For whatever chatter may arise now and then about the supposed decline in the quality of drafting from Kevin Colbert under Mike Tomlin, in comparison to the era under his predecessor, Bill Cowher, the one constant praise has always been that he has never delivered a first-round bust.

In fact, a good majority of his first-round selections, as they should, tended to grow into cornerstones of the franchise, which produced two Super Bowl trophies in three appearances in the championship game.

And the Colbert-Tomlin team have truly knocked some out of the park as a tandem. I refer specifically to Lawrence Timmons in 2007, Maurkice Pouncey in 2010, and Cameron Heyward in 2011.

All three of these selections have or soon will reach a second contract with the team, which is always a key measuring stick when it comes to draft picks when discussing longevity. But this realization also makes obvious the flip side of the coin—the fact that three of the Steelers’ past six first-round draft picks currently eligible for a second contract with the team have failed to reach that stage.

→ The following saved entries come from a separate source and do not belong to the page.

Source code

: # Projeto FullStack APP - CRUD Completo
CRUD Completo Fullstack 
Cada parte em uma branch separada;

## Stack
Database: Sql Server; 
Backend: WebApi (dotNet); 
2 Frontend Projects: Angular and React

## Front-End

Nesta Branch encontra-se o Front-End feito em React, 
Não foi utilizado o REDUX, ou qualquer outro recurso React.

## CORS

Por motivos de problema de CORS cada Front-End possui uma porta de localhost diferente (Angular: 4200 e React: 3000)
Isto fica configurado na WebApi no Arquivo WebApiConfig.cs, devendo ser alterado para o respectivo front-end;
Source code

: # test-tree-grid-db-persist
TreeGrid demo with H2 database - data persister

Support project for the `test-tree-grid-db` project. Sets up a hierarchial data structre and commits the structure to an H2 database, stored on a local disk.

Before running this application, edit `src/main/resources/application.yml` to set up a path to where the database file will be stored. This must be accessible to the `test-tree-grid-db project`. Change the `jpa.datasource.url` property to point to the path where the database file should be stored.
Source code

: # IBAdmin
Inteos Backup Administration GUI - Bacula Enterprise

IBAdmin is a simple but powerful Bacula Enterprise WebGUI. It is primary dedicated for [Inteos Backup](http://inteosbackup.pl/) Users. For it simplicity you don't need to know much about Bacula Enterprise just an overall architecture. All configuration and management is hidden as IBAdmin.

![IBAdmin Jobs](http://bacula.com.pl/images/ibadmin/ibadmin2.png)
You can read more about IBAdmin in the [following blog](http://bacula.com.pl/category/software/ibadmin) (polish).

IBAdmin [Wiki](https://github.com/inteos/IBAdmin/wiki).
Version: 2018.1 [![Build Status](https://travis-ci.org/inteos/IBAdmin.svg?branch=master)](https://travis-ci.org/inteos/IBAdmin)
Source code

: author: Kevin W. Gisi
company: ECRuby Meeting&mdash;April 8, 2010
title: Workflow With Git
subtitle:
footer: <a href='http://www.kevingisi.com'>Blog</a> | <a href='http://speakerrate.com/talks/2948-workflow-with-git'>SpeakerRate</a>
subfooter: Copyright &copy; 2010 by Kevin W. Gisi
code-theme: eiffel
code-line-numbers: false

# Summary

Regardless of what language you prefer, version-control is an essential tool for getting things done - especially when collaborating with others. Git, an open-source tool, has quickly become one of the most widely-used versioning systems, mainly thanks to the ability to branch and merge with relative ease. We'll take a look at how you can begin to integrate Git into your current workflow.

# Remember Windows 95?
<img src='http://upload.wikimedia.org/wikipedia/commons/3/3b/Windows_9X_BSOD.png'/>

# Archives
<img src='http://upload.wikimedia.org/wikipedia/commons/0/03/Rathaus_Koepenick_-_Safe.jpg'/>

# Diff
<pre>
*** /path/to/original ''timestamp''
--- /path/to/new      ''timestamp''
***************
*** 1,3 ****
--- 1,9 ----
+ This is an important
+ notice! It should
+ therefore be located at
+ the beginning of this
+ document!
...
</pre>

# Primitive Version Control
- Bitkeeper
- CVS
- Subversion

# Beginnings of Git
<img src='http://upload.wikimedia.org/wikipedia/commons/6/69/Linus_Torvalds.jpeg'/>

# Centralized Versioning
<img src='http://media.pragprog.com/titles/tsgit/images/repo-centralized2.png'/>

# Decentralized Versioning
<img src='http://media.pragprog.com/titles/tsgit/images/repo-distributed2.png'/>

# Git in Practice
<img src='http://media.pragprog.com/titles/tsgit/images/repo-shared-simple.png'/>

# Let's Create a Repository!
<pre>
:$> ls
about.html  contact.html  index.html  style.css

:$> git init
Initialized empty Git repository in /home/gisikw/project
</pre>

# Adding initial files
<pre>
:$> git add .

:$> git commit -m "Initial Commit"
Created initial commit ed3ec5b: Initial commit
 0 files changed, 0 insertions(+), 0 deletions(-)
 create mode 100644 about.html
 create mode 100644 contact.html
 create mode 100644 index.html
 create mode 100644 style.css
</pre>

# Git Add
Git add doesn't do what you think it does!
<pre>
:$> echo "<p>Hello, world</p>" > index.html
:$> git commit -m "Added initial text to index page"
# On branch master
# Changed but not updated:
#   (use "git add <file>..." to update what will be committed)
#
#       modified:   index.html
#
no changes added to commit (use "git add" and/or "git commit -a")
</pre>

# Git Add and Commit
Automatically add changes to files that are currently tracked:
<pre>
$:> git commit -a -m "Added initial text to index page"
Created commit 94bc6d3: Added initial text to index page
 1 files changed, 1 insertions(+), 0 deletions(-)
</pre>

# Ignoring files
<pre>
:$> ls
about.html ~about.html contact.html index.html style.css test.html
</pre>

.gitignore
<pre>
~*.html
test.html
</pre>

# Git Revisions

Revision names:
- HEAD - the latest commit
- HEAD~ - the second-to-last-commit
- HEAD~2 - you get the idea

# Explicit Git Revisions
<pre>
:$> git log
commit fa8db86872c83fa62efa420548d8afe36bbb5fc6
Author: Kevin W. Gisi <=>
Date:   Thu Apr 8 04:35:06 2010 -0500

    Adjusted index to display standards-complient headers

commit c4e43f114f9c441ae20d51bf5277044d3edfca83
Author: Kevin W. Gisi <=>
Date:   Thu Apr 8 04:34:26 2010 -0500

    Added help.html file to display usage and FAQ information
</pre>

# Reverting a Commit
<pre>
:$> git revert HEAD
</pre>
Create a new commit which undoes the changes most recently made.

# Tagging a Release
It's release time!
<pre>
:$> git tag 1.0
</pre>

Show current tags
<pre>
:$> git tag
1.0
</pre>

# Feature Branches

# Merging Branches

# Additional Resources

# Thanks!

Admittedly, this does go back just a year prior to Tomlin’s tenure with the team, after the Steelers traded up in the first round to select wide receiver Santonio Holmes in the first round of the 2006 NFL Draft.

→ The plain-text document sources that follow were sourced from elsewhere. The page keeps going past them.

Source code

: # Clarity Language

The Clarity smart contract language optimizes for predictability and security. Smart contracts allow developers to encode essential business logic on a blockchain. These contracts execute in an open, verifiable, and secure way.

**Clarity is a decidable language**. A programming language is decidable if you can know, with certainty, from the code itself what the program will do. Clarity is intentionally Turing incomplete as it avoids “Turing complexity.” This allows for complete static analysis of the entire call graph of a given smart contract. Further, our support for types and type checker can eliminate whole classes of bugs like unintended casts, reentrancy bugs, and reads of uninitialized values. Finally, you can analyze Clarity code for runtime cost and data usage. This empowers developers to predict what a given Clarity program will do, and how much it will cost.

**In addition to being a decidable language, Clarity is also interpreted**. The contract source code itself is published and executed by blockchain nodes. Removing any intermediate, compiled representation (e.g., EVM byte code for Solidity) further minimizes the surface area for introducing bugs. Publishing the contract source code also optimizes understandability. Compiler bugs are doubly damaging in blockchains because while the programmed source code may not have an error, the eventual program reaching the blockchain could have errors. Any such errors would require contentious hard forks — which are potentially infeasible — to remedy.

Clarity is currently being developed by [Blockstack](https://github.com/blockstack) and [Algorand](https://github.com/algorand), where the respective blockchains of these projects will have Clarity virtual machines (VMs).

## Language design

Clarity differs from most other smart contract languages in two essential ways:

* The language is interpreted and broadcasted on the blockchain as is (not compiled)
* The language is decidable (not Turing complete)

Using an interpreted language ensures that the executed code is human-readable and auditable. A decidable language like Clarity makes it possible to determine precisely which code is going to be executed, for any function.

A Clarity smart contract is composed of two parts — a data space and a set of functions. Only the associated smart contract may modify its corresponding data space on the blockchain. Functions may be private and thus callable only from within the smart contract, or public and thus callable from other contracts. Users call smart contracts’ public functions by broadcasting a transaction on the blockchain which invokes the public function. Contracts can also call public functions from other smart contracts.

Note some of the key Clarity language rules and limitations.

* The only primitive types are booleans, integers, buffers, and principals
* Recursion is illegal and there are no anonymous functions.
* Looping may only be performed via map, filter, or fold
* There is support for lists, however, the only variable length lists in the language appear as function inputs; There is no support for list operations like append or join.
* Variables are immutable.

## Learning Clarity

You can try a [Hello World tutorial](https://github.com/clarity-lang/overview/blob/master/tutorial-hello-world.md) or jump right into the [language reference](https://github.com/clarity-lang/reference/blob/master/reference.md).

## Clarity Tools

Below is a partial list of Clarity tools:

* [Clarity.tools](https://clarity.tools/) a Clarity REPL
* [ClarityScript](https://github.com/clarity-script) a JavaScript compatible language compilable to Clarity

As a matter of fact, the team traded Holmes to the Jets during the 2010 offseason for just a fifth-round pick. But of course that is after he commanded a remarkable postseason run in 2008 that he capped off with the game-winning touchdown in Super Bowl XLIII, which earned him MVP honors.

That alone makes him a successful draft pick. And to say that a first-round draft pick failed to reach a second contract with his original team is not to say that the pick was a bust by any means. In Holmes’ case, for example, he began to run into off-field troubles, and was facing a suspension for the 2010 season. In the final year of his rookie contract, it made sense to gamble on his future by trading him. And we all know what the Steelers got in return.

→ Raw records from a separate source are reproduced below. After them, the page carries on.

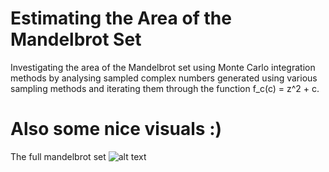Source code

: # Estimating the Area of the Mandelbrot Set
Investigating the area of the Mandelbrot set using Monte Carlo integration methods by analysing sampled complex numbers generated using various sampling methods and iterating them through the function f_c(c) = z^2 + c.

# Also some nice visuals :)

The full mandelbrot set
![alt text](Images/overview.png)



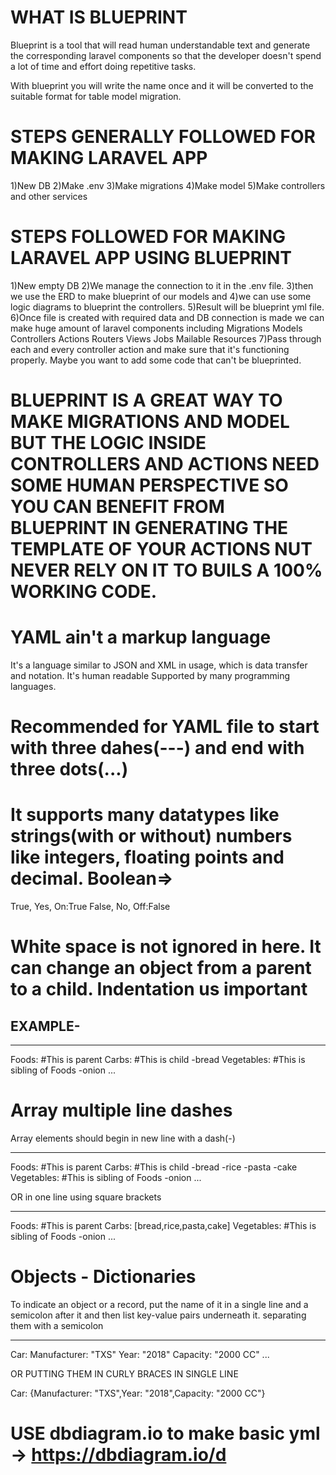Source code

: # WHAT IS BLUEPRINT

Blueprint is a tool that will read human understandable text and generate the corresponding laravel components so that the developer doesn't spend a lot of time and effort doing repetitive tasks.

With blueprint you will write the name once and it will be converted to the suitable format for table model migration.

# STEPS GENERALLY FOLLOWED FOR MAKING LARAVEL APP

1)New DB
2)Make .env
3)Make migrations
4)Make model
5)Make controllers and other services

# STEPS FOLLOWED FOR MAKING LARAVEL APP USING BLUEPRINT

1)New empty DB
2)We manage the connection to it in the .env file.
3)then we use the ERD to make blueprint of our models and
4)we can use some logic diagrams to blueprint the controllers.
5)Result will be blueprint yml file.
6)Once file is created with required data and DB connection is made we can make huge amount of laravel components including
Migrations
Models
Controllers
Actions
Routers
Views
Jobs
Mailable
Resources
7)Pass through each and every controller action and make sure that it's functioning properly.
Maybe you want to add some code that can't be blueprinted.

# BLUEPRINT IS A GREAT WAY TO MAKE MIGRATIONS AND MODEL BUT THE LOGIC INSIDE CONTROLLERS AND ACTIONS NEED SOME HUMAN PERSPECTIVE SO YOU CAN BENEFIT FROM BLUEPRINT IN GENERATING THE TEMPLATE OF YOUR ACTIONS NUT NEVER RELY ON IT TO BUILS A 100% WORKING CODE.

# YAML ain't a markup language

It's a language similar to JSON and XML in usage, which is data transfer and notation.
It's human readable
Supported by many programming languages.

# Recommended for YAML file to start with three dahes(---) and end with three dots(...)

# It supports many datatypes like strings(with or without) numbers like integers, floating points and decimal. Boolean=>

True, Yes, On:True
False, No, Off:False

# White space is not ignored in here. It can change an object from a parent to a child. Indentation us important

## EXAMPLE-

---
Foods: #This is parent
  Carbs: #This is child
    -bread
Vegetables: #This is sibling of Foods
    -onion
...

# Array multiple line dashes
Array elements should begin in new line with a dash(-)

---
Foods: #This is parent
  Carbs: #This is child
    -bread
    -rice
    -pasta
    -cake
Vegetables: #This is sibling of Foods
    -onion
...

OR in one line using square brackets

---
Foods: #This is parent
  Carbs: [bread,rice,pasta,cake]
Vegetables: #This is sibling of Foods
    -onion
...

# Objects - Dictionaries

To indicate an object or a record, put the name of it in a single line and a semicolon after it and then list key-value pairs underneath it. separating them with a semicolon

---
Car:
  Manufacturer: "TXS"
  Year: "2018"
  Capacity: "2000 CC"
...

OR PUTTING THEM IN CURLY BRACES IN SINGLE LINE

Car: {Manufacturer: "TXS",Year: "2018",Capacity: "2000 CC"}

# USE dbdiagram.io to make basic yml -> https://dbdiagram.io/d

The Steelers drafted Rashard Mendenhall in 2008 after Willie Parker fractured his leg in the 2007 season finale and was never the same again. Mendenhall went on to have three very solid seasons and was a key factor in the team’s 2010 success, but after tearing his ACL in 2012 and following an incident of insubordination, the Steelers chose to move on at the end of his rookie contract, and they, again, ended up better off for it.

The following year, Pittsburgh began turning its eyes toward the future of the defensive line, selecting Ziggy Hood in the first round. He put in five solid years, mostly as a starter, and contributed to one of the best run defenses in recent memory during the 2010 Super Bowl run.

But by the end of his contract both parties realized that he was never an ideal fit, and they both sought options elsewhere. Hood found a new home, and the Steelers drafted Stephon Tuitt, who entered the starting lineup at defensive end faster than anybody else on the team in recent memory.

Not all of the Steelers’ first-round picks of late, as chronicled above, left the ballpark, but all proved to be solid short-term contributors, and none even approached the level of a bust. And they all ended up being replaced by arguably superior options. Which may give some hope for those still wringing their hands over Jarvis Jones.